The first thing we can say is that God chooses ordinary people to save, to bless, and to work as part of God’s plan. Considering that Luke 1 begins with a mention of “King Herod” and Luke 2 begins by naming a whole list of VIPs starting with “Emperor Augustus”, God is wholly concerned with humble people going about their business. At the heart of today’s gospel is an aging, infertile woman, a clergy wife, and her relative, a young girl from a little town in the sticks (Jerusalemites regarded Galileans as country folk with funny accents). God chooses precisely these two to be the mothers, one of the man who will bring knowledge of salvation, the other to the man who brings salvation. As Mary says, God has “looked with favour on the lowliness of his servant” (Lk 1.48).
The second and related thing we can say about the Holy Spirit in Luke is that it shows how God’s kingdom works by who it chooses to work with. We see this most clearly in Mary’s song of praise that we know (and indeed, will sing today) as the Magnificat. Mary’s song tells us that God is not that interested in “the powerful” and indeed has toppled them from their thrones. God’s salvation, God’s love and concern, are for the “lowly”, for the poor, for those who have little food, no power, and scant future. Mary’s song tells us that this Christmas, God’s heart and care is for those on the streets, for those priced out of the housing market, for those struggling to feed their children, for those on reserves without decent drinking water. Mary’s song tells us that God is with those who benefit from the work of agencies like FaithWorks or some other worthy cause, and if you gave to FaithWorks this year, then thank you and bless you.

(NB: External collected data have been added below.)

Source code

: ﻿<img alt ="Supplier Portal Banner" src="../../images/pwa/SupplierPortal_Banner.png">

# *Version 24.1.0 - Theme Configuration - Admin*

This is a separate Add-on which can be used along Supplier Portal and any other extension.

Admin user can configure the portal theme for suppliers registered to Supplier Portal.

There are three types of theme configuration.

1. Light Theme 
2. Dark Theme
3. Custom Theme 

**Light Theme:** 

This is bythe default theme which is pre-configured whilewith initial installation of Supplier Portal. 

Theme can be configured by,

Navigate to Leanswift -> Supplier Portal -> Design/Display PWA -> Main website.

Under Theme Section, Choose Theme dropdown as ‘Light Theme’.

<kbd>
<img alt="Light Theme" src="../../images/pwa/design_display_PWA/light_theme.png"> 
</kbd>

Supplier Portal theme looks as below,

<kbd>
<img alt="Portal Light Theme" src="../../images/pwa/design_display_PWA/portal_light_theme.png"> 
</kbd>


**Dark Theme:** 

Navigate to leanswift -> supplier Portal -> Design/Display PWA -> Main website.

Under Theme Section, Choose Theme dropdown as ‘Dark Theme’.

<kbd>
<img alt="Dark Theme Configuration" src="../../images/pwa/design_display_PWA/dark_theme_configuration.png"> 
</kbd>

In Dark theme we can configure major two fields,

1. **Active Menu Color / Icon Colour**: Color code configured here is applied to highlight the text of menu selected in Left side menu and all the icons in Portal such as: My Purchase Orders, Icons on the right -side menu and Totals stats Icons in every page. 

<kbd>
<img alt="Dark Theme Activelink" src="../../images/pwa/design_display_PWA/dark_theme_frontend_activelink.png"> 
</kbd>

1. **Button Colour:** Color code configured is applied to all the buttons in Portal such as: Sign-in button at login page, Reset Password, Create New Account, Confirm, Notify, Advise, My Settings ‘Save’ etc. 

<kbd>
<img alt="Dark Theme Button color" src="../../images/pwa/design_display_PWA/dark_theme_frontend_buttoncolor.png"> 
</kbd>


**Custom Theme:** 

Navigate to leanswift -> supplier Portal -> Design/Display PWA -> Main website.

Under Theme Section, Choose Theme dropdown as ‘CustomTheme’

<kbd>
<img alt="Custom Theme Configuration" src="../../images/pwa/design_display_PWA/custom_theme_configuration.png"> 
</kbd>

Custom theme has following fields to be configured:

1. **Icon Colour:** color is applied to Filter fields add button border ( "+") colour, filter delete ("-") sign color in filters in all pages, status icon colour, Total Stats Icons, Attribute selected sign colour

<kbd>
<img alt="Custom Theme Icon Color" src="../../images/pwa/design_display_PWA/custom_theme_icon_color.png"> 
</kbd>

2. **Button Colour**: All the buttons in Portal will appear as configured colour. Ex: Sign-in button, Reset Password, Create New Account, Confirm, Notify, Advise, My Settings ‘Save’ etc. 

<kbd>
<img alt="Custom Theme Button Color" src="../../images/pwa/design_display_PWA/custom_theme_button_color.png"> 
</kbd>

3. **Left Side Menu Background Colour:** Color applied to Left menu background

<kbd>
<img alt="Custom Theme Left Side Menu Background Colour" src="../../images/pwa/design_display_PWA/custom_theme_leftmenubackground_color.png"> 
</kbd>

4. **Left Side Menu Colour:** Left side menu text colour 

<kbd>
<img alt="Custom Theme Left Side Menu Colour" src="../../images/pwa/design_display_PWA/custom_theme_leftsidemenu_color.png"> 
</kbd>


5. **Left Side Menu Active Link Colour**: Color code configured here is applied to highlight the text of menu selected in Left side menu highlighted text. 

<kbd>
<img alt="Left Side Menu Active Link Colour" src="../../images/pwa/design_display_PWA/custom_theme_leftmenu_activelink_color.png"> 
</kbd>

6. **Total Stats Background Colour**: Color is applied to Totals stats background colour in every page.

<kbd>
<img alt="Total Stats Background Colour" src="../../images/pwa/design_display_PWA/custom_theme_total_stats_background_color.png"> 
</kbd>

The third thing we can say about the Holy Spriit is that it is not just something we wait for and hope for. Luke tells us that the Holy Spirit is here, is with us, and has already acted. Look at the verbs Mary uses in her song of praise. They are in the past tense (there’s a longer Greek explanation for this). God “has done great things”, God “has shown strength”, God has “lifted the lowly” , God “has filled the hungry” and has “sent the rich away”, God has “helped his servant” and has “remembered” his promises (Lk 1.49-55). All of this gets back to what I said a few Sundays ago about how Christmas, in a very real sense, has already happened. I think this insight can give us assurance and hope as we nervously watch the progress of the Omicron Covid variant and wonder if Christmas will happen this year. No, Christmas will not be cancelled or robbed if its magic. Christmas has happened. The child was born. He lived, died, and rose again. We are saved. The Holy Spirit is given to God’s church. We are the body of Christ. Christ is in the midst of us. All of these things are predicted in Mary’s song.
For we the faithful, isn’t the true magic of Christmas is that, perhaps more than at any other time of year, we sense the miraculous and the ordinary mixed together. Here in Elizabeth’s little house in the hills, in this meeting of two women touched by God, we see something of the pattern of our own lives. We realize that we too have been chosen by God to fulfil God’s purposes, and equipped to do so by the same Holy Spirit. In Mary’s song of praise, we hear our own calling to God’s justice and kingdom. In the joy of these two women, we see our own freedom as disciples and followers of Mary’s son, our Saviour.